**Work instruction**
Among the entries below, one stretch runs from the line that contains "Данная лекция является" through the line that contains "линейных дифференциальных уравнений". Repeat that stretch exactly, ends included, and only that.

**Dataset records**
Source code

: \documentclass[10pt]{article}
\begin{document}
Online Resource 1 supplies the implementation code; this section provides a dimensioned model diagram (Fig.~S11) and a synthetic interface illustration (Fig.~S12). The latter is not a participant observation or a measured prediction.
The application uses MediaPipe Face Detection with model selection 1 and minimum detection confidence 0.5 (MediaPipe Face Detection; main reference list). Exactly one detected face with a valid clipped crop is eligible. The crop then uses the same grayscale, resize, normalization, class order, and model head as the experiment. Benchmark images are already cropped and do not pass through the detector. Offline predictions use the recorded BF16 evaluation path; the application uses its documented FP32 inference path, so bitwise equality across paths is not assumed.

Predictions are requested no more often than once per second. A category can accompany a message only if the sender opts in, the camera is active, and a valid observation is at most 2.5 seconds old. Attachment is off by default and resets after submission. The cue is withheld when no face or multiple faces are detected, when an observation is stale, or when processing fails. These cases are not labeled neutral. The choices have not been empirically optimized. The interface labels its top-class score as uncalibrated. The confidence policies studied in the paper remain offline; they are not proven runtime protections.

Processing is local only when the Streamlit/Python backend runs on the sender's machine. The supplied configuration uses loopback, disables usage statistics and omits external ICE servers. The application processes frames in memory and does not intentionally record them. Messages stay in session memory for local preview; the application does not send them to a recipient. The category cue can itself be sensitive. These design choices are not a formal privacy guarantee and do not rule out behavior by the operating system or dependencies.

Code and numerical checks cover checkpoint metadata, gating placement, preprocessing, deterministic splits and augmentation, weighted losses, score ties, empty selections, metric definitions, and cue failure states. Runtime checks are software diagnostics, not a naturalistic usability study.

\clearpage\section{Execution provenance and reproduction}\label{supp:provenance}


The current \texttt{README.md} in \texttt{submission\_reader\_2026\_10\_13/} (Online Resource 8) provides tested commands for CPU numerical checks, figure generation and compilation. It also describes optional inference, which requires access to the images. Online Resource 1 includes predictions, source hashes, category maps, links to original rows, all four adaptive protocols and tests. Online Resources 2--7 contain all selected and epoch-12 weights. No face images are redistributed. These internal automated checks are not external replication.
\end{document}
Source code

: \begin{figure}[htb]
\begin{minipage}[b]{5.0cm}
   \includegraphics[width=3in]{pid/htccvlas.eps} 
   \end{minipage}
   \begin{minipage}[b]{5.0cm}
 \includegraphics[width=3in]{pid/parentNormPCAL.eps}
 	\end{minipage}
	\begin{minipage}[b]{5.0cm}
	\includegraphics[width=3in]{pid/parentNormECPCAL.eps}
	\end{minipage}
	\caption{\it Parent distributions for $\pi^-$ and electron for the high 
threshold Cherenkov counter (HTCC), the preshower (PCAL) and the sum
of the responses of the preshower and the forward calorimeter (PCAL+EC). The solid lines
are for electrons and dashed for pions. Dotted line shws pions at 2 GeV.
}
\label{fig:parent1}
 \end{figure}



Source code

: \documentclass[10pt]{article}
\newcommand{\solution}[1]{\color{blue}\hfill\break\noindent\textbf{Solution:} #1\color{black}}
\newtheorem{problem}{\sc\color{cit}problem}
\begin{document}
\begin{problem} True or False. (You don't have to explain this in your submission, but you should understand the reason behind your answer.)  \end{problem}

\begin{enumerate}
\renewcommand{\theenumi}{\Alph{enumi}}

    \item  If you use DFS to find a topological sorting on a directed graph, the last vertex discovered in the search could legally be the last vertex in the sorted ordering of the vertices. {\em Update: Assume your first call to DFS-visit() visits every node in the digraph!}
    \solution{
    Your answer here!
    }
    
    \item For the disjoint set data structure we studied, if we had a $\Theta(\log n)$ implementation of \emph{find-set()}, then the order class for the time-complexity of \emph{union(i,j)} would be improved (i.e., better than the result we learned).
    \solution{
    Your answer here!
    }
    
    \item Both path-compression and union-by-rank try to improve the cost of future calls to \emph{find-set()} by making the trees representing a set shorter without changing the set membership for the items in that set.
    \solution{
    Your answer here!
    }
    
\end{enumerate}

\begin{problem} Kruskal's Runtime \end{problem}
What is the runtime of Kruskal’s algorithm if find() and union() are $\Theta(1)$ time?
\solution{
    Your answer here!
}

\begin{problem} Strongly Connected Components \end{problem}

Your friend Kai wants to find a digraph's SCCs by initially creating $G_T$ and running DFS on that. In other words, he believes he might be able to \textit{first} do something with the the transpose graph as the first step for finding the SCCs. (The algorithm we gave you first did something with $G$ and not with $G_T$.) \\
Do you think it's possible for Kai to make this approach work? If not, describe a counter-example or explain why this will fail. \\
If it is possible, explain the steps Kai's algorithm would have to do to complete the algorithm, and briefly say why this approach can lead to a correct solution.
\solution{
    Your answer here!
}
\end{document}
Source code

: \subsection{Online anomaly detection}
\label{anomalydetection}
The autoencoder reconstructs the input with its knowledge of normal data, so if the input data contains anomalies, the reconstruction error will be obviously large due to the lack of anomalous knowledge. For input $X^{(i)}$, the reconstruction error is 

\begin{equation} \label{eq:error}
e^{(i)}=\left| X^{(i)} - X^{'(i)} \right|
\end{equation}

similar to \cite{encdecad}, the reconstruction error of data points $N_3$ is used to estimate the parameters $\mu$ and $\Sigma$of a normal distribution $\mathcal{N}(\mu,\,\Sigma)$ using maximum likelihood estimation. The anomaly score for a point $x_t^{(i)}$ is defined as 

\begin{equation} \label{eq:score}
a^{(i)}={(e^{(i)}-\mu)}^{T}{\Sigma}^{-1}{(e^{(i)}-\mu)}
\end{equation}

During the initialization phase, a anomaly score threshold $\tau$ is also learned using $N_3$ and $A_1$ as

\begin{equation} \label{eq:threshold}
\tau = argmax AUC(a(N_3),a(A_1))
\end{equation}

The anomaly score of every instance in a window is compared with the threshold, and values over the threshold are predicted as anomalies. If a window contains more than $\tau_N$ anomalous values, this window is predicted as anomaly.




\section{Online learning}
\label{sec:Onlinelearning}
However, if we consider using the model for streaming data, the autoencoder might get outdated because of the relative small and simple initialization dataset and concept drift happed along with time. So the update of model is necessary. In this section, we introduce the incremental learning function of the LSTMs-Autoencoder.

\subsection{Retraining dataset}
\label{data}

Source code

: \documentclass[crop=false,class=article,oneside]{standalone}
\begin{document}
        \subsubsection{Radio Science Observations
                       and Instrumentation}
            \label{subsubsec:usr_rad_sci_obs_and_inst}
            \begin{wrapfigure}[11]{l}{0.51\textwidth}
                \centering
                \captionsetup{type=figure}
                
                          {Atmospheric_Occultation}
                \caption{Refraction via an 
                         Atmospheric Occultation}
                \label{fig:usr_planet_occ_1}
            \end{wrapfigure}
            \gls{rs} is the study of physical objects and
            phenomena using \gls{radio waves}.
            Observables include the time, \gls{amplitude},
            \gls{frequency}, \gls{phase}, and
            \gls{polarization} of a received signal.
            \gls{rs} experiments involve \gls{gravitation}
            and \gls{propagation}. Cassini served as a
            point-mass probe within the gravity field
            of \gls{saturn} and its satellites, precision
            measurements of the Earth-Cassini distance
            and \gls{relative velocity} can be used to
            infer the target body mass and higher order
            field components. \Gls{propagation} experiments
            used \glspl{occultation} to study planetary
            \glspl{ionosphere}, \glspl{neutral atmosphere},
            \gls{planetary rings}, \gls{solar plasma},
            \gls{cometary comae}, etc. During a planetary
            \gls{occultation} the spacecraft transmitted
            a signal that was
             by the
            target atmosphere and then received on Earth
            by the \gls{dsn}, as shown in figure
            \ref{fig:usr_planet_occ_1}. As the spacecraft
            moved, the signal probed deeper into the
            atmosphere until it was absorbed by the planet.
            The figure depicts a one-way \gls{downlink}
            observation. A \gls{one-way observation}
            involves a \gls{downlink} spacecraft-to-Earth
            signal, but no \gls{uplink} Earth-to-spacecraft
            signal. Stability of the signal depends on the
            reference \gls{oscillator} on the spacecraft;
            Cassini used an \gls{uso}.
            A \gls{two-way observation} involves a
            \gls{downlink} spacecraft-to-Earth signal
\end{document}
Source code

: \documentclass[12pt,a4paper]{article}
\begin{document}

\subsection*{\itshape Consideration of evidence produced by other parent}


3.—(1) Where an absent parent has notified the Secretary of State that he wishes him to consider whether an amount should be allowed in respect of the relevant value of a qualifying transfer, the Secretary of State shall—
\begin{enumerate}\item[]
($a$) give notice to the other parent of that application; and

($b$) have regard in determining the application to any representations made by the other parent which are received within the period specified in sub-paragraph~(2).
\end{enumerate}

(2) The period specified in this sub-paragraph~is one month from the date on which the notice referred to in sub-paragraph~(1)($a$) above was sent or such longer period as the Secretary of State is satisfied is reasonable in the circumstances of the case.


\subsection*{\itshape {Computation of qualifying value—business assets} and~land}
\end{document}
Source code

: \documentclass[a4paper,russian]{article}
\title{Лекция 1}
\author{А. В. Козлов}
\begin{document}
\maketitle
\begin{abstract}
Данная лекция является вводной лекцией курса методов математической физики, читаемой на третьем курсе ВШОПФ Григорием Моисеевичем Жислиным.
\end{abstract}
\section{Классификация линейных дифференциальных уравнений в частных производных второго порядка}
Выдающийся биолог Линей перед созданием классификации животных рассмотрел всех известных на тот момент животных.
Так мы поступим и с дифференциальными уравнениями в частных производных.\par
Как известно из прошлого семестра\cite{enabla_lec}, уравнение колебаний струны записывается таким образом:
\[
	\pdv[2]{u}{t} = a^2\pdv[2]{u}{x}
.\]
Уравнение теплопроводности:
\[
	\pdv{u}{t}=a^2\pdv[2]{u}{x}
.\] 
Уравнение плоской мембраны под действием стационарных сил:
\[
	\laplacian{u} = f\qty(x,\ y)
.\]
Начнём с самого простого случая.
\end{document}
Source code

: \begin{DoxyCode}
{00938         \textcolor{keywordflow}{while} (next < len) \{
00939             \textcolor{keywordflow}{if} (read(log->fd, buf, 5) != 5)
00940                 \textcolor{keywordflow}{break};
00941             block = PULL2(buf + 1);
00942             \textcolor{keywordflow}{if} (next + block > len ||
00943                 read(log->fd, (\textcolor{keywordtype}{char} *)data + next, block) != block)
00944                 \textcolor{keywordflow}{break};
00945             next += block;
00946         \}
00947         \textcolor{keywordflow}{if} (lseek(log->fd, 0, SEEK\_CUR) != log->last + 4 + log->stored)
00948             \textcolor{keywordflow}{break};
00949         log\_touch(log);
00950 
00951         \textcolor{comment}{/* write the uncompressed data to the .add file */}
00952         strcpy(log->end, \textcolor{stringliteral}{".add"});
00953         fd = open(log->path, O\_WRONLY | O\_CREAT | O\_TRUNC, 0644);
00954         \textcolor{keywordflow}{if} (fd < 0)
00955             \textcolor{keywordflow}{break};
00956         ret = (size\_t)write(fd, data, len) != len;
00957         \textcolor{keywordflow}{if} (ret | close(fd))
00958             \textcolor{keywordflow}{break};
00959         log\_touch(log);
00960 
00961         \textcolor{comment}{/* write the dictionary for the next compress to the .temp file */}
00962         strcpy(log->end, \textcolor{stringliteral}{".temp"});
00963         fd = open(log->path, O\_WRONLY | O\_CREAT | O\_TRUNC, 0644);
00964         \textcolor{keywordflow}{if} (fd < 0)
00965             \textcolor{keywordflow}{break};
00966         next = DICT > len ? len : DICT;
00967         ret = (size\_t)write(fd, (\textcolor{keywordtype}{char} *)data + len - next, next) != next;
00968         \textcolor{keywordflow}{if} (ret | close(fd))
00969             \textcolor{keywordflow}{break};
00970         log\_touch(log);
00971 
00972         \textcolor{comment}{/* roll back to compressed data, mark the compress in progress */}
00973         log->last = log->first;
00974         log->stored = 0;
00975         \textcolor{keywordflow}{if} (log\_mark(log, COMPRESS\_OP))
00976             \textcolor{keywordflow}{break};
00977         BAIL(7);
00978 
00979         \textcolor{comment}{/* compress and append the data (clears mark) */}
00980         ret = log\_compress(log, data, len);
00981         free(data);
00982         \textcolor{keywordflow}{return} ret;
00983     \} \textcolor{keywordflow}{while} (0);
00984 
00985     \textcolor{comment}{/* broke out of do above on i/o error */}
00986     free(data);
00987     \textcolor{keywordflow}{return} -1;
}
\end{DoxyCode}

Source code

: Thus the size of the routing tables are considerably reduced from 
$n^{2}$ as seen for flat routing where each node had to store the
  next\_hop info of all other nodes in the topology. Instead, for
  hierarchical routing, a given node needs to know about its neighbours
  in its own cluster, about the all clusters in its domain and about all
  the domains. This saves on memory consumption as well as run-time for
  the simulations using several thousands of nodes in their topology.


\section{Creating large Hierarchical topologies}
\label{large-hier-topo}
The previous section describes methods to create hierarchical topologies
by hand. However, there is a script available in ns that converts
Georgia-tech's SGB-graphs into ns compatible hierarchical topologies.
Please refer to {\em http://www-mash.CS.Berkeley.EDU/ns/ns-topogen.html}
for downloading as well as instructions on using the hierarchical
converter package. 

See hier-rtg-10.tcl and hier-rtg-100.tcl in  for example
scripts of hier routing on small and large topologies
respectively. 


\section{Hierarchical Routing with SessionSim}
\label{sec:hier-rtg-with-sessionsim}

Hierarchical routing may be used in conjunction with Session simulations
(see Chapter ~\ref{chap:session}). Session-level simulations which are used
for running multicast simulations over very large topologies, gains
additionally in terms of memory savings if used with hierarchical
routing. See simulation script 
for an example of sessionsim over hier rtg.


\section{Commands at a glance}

**Exercise response**
Данная лекция является вводной лекцией курса методов математической физики, читаемой на третьем курсе ВШОПФ Григорием Моисеевичем Жислиным.
\end{abstract}
\section{Классификация линейных дифференциальных уравнений в частных производных второго порядка}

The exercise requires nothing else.